- **Dataset entries**
* * * * * * *
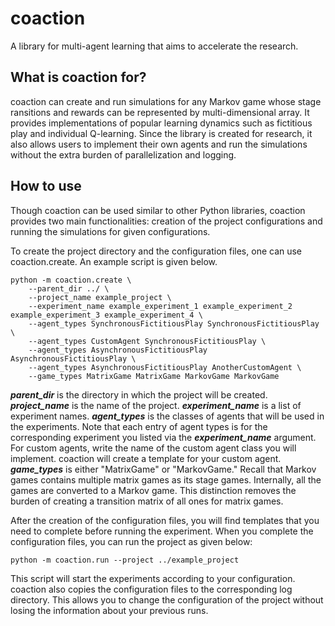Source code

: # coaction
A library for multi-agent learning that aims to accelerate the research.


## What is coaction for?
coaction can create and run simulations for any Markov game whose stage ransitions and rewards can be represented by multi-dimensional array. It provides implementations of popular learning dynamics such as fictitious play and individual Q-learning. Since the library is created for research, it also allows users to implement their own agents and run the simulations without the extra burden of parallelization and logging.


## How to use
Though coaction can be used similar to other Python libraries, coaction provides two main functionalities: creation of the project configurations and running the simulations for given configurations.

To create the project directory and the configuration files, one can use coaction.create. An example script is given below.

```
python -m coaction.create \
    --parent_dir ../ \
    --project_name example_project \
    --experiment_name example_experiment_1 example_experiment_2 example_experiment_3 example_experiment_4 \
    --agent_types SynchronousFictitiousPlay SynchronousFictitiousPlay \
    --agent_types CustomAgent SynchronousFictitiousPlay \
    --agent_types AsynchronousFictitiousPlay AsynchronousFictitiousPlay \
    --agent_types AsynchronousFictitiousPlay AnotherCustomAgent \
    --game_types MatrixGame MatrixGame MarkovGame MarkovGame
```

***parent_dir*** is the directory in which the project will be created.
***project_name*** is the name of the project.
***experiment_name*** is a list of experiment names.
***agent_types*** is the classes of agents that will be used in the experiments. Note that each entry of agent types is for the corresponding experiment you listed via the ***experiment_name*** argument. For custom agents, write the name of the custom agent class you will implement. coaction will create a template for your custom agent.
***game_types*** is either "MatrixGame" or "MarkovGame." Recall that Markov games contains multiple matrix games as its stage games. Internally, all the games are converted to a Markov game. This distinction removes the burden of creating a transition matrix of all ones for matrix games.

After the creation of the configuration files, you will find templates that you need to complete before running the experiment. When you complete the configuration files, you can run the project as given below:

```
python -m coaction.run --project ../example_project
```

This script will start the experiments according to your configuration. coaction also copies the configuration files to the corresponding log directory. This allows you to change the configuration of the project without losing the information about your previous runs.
* * * * * * *
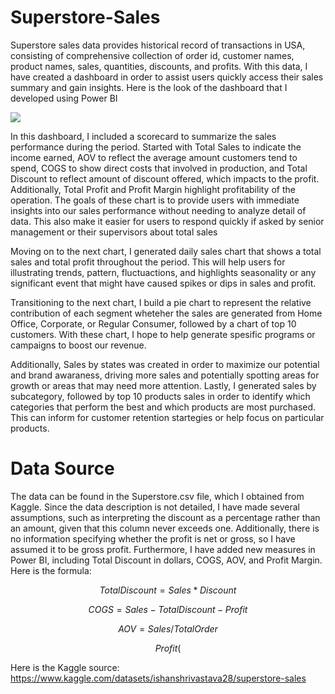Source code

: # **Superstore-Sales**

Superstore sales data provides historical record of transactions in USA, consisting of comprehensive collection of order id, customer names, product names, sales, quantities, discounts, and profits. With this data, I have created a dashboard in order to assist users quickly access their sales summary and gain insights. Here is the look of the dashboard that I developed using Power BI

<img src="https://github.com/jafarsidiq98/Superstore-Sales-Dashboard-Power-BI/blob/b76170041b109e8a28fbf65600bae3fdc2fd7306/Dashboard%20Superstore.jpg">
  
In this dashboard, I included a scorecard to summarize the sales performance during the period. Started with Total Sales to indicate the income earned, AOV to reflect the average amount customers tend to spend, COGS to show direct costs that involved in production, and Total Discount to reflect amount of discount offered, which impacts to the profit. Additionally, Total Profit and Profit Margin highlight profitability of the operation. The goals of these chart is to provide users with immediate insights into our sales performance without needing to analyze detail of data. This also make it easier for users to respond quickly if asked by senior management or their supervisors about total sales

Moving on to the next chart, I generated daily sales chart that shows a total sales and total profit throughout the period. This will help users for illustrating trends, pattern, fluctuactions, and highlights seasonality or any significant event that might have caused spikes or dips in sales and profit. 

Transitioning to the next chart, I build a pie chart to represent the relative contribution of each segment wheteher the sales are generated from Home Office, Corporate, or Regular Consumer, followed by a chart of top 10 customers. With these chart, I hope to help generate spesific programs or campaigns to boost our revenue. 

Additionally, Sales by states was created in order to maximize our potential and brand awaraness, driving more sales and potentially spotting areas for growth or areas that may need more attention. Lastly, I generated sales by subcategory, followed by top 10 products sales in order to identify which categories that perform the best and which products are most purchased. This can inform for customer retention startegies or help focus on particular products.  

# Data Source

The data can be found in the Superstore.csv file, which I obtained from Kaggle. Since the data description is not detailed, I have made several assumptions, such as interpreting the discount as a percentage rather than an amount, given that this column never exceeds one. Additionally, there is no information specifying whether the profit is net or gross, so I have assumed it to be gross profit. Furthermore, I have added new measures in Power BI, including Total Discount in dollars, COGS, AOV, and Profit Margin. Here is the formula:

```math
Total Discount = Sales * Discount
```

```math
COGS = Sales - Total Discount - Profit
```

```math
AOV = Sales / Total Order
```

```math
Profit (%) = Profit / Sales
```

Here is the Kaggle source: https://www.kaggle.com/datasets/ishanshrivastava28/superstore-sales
* * * * * * *
- **Exercise**
List every line above that contains the word "from".

- **Response**
Transitioning to the next chart, I build a pie chart to represent the relative contribution of each segment wheteher the sales are generated from Home Office, Corporate, or Regular Consumer, followed by a chart of top 10 customers. With these chart, I hope to help generate spesific programs or campaigns to boost our revenue. 
The data can be found in the Superstore.csv file, which I obtained from Kaggle. Since the data description is not detailed, I have made several assumptions, such as interpreting the discount as a percentage rather than an amount, given that this column never exceeds one. Additionally, there is no information specifying whether the profit is net or gross, so I have assumed it to be gross profit. Furthermore, I have added new measures in Power BI, including Total Discount in dollars, COGS, AOV, and Profit Margin. Here is the formula:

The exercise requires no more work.